Margaret Ann Ruhl (born September 2, 1956) is a Republican politician who formerly represented the 68th District of the Ohio House of Representatives, which includes Knox County and the eastern portion of Delaware County.

==Life and career==
A lifelong resident of Knox County, Ohio, Ruhl graduated from Fredericktown High School. She went on to begin a career in business and accounting, and eventually served as city auditor for Mount Vernon, Ohio, from 1983 to 1995. In 1995, Ruhl was elected Knox County Auditor. She served as auditor from 1995 to 2008 before she was elected to the Ohio House of Representatives in 2009.
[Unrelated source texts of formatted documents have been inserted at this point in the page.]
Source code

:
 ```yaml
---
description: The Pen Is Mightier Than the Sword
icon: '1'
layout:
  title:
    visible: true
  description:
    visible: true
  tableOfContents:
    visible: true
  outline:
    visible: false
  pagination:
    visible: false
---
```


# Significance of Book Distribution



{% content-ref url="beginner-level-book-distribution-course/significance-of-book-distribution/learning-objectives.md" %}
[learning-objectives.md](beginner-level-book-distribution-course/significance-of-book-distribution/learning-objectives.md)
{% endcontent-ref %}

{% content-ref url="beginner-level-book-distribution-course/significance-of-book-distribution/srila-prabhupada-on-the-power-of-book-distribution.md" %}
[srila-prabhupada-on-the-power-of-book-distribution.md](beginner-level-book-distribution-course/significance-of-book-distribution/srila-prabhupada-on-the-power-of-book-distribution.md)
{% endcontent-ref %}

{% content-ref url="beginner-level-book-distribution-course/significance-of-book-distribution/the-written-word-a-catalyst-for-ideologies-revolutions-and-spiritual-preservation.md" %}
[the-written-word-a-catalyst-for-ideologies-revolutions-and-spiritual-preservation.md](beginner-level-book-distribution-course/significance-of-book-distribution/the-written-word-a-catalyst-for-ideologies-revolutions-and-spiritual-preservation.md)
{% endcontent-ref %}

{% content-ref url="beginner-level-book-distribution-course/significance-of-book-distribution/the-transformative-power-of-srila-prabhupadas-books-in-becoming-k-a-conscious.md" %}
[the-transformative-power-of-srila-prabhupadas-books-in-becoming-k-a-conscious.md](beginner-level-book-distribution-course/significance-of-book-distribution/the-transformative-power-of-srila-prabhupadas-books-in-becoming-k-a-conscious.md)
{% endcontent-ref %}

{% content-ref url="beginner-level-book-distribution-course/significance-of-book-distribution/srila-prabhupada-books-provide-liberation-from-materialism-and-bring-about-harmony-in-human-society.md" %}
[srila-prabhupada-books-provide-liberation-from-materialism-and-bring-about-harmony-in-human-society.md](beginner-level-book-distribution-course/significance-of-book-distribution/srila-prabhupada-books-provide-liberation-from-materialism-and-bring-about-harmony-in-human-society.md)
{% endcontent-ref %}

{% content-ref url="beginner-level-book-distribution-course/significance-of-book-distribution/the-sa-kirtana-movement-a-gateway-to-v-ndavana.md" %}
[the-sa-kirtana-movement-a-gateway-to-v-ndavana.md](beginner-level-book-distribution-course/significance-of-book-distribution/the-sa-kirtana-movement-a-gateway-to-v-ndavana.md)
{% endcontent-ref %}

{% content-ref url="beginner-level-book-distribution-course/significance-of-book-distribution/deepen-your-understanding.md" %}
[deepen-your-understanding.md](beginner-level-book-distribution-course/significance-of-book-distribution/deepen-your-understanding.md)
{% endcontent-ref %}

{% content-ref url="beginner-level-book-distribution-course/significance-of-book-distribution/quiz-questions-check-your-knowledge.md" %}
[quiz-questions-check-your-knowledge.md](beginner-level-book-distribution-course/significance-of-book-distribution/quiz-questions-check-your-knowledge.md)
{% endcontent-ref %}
==Ohio House of Representatives==
When Representative Thom Collier was term limited from the Statehouse in 2008, Ruhl ran for the open seat. A decisively Republican district, Ruhl initially faced Tom Whiston in the Republican Primary, and won with 53.71%. She defeated Democrat Duane Grassbaugh by 55.16% of the vote in an overwhelmingly Democratic year.

In 2010, Ruhl ran for a second term. Again Ruhl faced a primary challenge by Patrick Quinn, but again won with 64.59% of the vote. She went on to defeat Democrat John Ryerson with 72.26% of the vote.